Is Indian food spicey?............................Never tried it..........Want to tho.


----------



## philipebrown (Nov 26, 2003)

blow your head off mate, cant believe youve never had it. its the best. very fatty, spicey creamy garlic-y. Its more english now than a cup o tea and yorkshire puddings!


----------



## Panthro (Jan 12, 2004)

never had indian food? wow, your missing out there! Absolutly fantastic. Come over to the UK and i'll take you out for a curry and beers...


----------



## hackskii (Jul 27, 2003)

If I ever go to the UK I will take you up on that offer for sure.

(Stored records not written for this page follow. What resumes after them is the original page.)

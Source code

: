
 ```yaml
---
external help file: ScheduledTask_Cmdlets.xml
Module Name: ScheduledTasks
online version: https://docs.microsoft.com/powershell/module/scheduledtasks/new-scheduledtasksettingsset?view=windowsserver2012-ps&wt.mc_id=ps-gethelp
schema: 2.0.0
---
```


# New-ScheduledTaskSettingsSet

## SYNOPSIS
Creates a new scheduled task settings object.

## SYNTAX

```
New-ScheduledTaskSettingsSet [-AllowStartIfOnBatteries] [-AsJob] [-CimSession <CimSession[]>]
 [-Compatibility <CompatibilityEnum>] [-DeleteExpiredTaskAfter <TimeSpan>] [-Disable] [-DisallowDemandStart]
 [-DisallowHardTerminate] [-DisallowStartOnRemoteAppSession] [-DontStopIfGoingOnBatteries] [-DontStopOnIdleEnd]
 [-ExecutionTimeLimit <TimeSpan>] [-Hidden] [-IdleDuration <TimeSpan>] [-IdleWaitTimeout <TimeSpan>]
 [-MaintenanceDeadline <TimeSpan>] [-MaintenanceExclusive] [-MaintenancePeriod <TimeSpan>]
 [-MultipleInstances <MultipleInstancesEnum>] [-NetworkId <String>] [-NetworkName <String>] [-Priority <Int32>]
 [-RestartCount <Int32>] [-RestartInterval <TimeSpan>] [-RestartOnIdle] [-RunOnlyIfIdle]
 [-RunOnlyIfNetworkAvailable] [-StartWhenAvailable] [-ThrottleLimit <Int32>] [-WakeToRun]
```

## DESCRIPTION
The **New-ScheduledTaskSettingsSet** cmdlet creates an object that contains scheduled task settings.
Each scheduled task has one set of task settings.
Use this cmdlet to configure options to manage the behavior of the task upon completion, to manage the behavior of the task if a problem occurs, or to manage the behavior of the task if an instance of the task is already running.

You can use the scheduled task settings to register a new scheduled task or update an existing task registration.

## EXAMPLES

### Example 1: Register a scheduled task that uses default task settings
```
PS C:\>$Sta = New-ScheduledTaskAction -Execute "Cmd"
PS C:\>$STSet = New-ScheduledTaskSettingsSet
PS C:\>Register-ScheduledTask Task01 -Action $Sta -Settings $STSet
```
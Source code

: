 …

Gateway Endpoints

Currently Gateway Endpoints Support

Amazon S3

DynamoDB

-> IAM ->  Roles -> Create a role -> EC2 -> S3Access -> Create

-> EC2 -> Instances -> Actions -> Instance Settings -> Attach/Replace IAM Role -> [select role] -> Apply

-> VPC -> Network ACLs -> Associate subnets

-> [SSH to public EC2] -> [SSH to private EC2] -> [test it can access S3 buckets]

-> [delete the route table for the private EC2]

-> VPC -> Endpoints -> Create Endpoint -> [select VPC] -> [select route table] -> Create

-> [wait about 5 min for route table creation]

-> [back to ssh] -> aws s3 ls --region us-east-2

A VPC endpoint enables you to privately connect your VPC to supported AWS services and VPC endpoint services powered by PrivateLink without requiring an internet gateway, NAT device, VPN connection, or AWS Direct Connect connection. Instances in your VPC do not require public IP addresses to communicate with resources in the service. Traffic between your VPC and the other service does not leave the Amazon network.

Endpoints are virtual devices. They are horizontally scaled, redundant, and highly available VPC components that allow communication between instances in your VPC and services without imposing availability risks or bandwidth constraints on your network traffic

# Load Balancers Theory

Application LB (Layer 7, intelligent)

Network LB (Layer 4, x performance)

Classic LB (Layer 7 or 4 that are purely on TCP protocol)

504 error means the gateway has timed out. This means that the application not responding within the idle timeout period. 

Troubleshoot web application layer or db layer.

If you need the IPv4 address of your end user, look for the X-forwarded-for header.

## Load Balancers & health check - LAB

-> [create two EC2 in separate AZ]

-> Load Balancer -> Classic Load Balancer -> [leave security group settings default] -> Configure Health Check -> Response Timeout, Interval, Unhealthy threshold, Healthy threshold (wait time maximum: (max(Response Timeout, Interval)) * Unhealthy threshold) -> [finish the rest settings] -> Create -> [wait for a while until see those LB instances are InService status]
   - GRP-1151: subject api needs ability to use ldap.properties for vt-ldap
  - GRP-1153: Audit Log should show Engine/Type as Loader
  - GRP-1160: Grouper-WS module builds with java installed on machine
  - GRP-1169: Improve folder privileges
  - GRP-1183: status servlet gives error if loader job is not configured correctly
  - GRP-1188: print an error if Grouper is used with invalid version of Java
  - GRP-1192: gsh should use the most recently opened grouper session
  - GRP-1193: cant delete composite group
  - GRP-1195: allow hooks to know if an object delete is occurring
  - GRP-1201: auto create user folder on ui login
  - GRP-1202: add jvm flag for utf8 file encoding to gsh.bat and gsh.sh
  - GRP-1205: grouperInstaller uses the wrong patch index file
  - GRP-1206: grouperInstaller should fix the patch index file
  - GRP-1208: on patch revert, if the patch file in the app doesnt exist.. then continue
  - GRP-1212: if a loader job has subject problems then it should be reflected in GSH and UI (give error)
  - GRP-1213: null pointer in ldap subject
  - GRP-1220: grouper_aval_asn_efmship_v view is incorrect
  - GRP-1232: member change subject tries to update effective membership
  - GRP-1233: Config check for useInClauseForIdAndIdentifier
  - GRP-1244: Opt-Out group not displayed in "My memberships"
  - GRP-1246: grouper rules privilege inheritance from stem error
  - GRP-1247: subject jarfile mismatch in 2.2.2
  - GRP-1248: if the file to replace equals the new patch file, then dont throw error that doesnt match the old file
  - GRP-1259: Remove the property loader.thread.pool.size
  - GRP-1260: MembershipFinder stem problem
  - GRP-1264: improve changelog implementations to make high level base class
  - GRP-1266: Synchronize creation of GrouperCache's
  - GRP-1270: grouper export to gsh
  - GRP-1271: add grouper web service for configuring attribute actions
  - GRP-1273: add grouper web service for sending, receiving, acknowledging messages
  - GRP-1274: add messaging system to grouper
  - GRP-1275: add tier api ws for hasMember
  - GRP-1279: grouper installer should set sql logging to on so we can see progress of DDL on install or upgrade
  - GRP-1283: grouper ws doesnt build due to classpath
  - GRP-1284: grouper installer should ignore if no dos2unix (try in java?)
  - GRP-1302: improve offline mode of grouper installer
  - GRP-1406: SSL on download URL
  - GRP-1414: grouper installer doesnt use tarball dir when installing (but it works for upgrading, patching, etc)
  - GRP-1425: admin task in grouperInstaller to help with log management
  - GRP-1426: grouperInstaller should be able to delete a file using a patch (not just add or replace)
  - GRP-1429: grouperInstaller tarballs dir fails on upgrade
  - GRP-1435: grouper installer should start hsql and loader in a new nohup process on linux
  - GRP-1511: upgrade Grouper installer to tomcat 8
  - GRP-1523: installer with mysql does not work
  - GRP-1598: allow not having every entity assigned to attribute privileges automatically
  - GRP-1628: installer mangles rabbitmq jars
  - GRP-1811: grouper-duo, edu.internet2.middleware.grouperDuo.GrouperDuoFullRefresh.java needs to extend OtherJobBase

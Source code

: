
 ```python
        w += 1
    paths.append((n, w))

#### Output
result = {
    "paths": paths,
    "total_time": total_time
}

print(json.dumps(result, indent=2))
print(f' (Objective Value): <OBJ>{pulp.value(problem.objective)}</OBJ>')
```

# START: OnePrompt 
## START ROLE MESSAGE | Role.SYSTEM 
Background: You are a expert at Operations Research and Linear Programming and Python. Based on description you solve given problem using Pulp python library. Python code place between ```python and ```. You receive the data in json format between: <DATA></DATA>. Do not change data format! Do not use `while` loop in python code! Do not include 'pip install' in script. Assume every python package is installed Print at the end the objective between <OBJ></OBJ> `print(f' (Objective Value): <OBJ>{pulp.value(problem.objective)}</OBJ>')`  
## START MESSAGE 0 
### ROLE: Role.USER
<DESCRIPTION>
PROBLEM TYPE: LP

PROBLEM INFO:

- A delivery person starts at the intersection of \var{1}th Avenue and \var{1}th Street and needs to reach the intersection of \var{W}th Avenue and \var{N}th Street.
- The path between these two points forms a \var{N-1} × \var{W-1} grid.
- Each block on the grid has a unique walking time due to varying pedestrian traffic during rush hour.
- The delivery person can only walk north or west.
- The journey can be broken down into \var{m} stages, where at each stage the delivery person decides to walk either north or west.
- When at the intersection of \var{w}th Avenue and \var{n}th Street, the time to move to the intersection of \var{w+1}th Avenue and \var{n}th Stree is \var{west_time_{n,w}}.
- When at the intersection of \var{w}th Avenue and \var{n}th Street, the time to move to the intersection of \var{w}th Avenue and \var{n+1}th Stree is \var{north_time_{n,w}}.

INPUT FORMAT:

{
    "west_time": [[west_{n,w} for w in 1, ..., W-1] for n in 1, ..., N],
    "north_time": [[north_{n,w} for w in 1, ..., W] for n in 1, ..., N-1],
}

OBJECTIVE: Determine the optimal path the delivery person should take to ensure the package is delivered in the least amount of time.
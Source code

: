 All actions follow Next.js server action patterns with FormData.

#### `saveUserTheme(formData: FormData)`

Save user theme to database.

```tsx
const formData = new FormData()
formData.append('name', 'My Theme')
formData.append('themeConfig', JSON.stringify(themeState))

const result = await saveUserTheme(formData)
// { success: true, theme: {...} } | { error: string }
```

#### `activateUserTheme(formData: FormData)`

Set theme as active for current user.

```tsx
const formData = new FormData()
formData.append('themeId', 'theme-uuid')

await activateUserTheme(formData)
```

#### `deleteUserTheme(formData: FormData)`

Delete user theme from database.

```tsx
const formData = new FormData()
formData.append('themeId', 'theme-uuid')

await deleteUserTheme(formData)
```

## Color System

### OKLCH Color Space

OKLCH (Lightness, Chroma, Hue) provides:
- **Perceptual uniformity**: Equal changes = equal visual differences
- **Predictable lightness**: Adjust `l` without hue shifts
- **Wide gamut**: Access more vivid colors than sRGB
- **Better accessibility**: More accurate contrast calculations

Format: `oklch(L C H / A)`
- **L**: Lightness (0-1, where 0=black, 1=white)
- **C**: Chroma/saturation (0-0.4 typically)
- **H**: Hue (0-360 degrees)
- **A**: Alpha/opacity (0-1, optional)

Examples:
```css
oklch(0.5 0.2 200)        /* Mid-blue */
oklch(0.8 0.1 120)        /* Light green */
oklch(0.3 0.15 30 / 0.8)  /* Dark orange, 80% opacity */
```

We also can go to the gym and hit some big weights.


----------



## Killerkeane (Nov 9, 2003)

i would just eat the place down, until you are phsically sick, think about it your body cant digest any of it, if it is all over the floor 30 mins later!!


----------



## philipebrown (Nov 26, 2003)

its decided then

veg samosa

keema naan

chicken tikka vindaloo

nut pilaw

onion bahji

and loads of that yellow mint sauce

after a few pints of guiness. cant wait!


----------



## powerU (Oct 22, 2003)

sounds fantastic, i've had 2 'cheat' weeks!!

one last blowout this weekend then back to being good - Egypt in August.


----------